**REQUIREMENT**
What lines of the listing below contain the word "Left"? Copy each of them out.

========================================================================

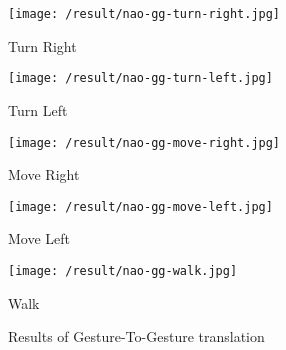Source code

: \begin{figure}
	[h]	 	
	\begin{minipage}
		{.3 
			\textwidth}  		
		\texttt{[image: /result/nao-gg-turn-right.jpg]} \caption*{Turn Right } 
	\end{minipage}
	\begin{minipage}
		{.3 
			\textwidth}  
		
		\texttt{[image: /result/nao-gg-turn-left.jpg]} \caption*{Turn Left }
	\end{minipage}
	\begin{minipage}
		{.3
			\textwidth}  
		
		\texttt{[image: /result/nao-gg-move-right.jpg]} \caption*{Move Right}
	\end{minipage}
	\begin{minipage}
		{.3
			\textwidth}  
		
		\texttt{[image: /result/nao-gg-move-left.jpg]} \caption*{Move Left}
	\end{minipage}
	\begin{minipage}
		{.4
			\textwidth}  
		\centering
		\texttt{[image: /result/nao-gg-walk.jpg]} 
		\caption*{Walk}
	\end{minipage}	
	\caption{Results of Gesture-To-Gesture translation}
	\label{res:gg}
\end{figure}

========================================================================

**ANSWER TO THE PROBLEM**
		\texttt{[image: /result/nao-gg-turn-left.jpg]} \caption*{Turn Left }
		\texttt{[image: /result/nao-gg-move-left.jpg]} \caption*{Move Left}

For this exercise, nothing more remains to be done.